Pelo Mundo

“O legado de Allende se reflete nos que lutam pela educação”

11/09/2011 00:00

Christian Palma - Correspondente da Carta Maior em Santiago do Chile (@chripalma)

Para Camila Vallejo, a carismática dirigente estudantil chilena, a figura de Salvador Allende não é distante, apesar de ter apenas 23 anos. Seus pais foram comunistas e um dos avós pertenceu ao Movimento de Esquerda Revolucionária (MIR), partido que lutou, inclusive pela via armada, contra a ditadura de Pinochet. Nenhum dos familiares de Camila sofreu prisões nem exílio, mas viveram perto dos horrores da repressão como quase todos os chilenos que pensaram diferente dos militares. Camila reconheceu que seus pais não a incentivaram a participar da política, e que isso acabou ocorrendo na Universidade do Chile, onde precisa concluir sua tese para formar-se em Geografia.

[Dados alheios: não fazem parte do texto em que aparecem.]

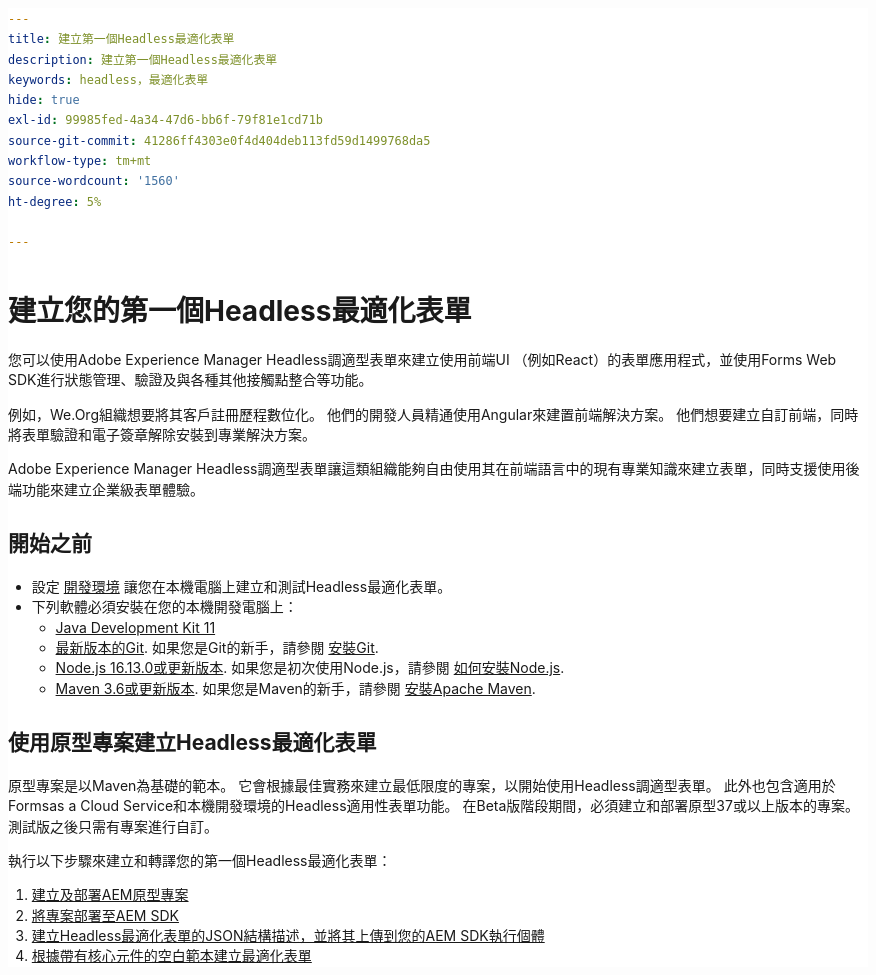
 ```yaml
---
title: 建立第一個Headless最適化表單
description: 建立第一個Headless最適化表單
keywords: headless，最適化表單
hide: true
exl-id: 99985fed-4a34-47d6-bb6f-79f81e1cd71b
source-git-commit: 41286ff4303e0f4d404deb113fd59d1499768da5
workflow-type: tm+mt
source-wordcount: '1560'
ht-degree: 5%

---
```


# 建立您的第一個Headless最適化表單

您可以使用Adobe Experience Manager Headless調適型表單來建立使用前端UI （例如React）的表單應用程式，並使用Forms Web SDK進行狀態管理、驗證及與各種其他接觸點整合等功能。

例如，We.Org組織想要將其客戶註冊歷程數位化。 他們的開發人員精通使用Angular來建置前端解決方案。 他們想要建立自訂前端，同時將表單驗證和電子簽章解除安裝到專業解決方案。

Adobe Experience Manager Headless調適型表單讓這類組織能夠自由使用其在前端語言中的現有專業知識來建立表單，同時支援使用後端功能來建立企業級表單體驗。





## 開始之前

* 設定 [開發環境](setup-development-environment.md) 讓您在本機電腦上建立和測試Headless最適化表單。
* 下列軟體必須安裝在您的本機開發電腦上：
   * [Java Development Kit 11](https://experience.adobe.com/#/downloads/content/software-distribution/en/general.html?1_group.propertyvalues.property=.%2Fjcr%3Acontent%2Fmetadata%2Fdc%3AsoftwareType&amp;1_group.propertyvalues.operation=equals&amp;1_group.propertyvalues.0_values=software-type%3Atooling&amp;fulltext=Oracle%7E+JDK%7E+11%7E&amp;orderby=%40jcr%3Acontent%2Fjcr%3AlastModified&amp;orderby.sort=desc&amp;layout=list&amp;p=list&amp;p.offset=limit&amp;p.offset=0&amp;p.limit=14444)
   * [最新版本的Git](https://git-scm.com/downloads). 如果您是Git的新手，請參閱 [安裝Git](https://git-scm.com/book/en/v2/Getting-Started-Installing-Git).
   * [Node.js 16.13.0或更新版本](https://nodejs.org/en/download/). 如果您是初次使用Node.js，請參閱 [如何安裝Node.js](https://nodejs.dev/en/learn/how-to-install-nodejs).
   * [Maven 3.6或更新版本](https://maven.apache.org/download.cgi). 如果您是Maven的新手，請參閱 [安裝Apache Maven](https://maven.apache.org/install.html).


## 使用原型專案建立Headless最適化表單

原型專案是以Maven為基礎的範本。 它會根據最佳實務來建立最低限度的專案，以開始使用Headless調適型表單。 此外也包含適用於Formsas a Cloud Service和本機開發環境的Headless適用性表單功能。 在Beta版階段期間，必須建立和部署原型37或以上版本的專案。 測試版之後只需有專案進行自訂。

執行以下步驟來建立和轉譯您的第一個Headless最適化表單：

1. [建立及部署AEM原型專案](#create-an-archetype-based-project)
1. [將專案部署至AEM SDK](#deploy-the-project-to-a-local-development-environment)
1. [建立Headless最適化表單的JSON結構描述，並將其上傳到您的AEM SDK執行個體](#create-add-json-representation-of-headless-adaptive-forms)
1. [根據帶有核心元件的空白範本建立最適化表單](#create-adaptive-form-with-blank-with-core-components-template)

Ela falou com a Carta Maior e deu suas impressões sobre o Golpe de Estado e o exemplo de Salvador Allende.

O que representa para você a data de 11 de setembro de 1973?

Sem dúvida é uma data de luto para o povo chileno. Ela não marca somente o começo de uma das piores ditaduras que violou sistematicamente os direitos humanos, mas também significa o fim de um projeto revolucionário onde a sociedade, pela primeira vez, se converteu em sujeito primordial de transformação para a construção de uma sociedade justa e digna para todos.

O quanto essa data afetou a sociedade chilena?

Um dos produtos desse processo é que hoje nos encontramos em uma das sociedades mais desiguais do mundo e com enorme nível de precarização de nossa educação, saúde, habitação, trabalho e desenvolvimento.

Para muitos estrangeiros, inclusive no Brasil, Allende é um herói. O que o ex-presidente do Chile significa para você?

Allende foi um homem do futuro, foi um presidente que soube definir as prioridades para que o Chile fosse um país digno e igualitário para todos os chilenos. Foi um herói capaz de morrer por seus ideais e pela causa da classe operária. Hoje seu legado se reflete em todos aqueles que lutam por uma nova educação e, de modo mais geral, por uma nova sociedade.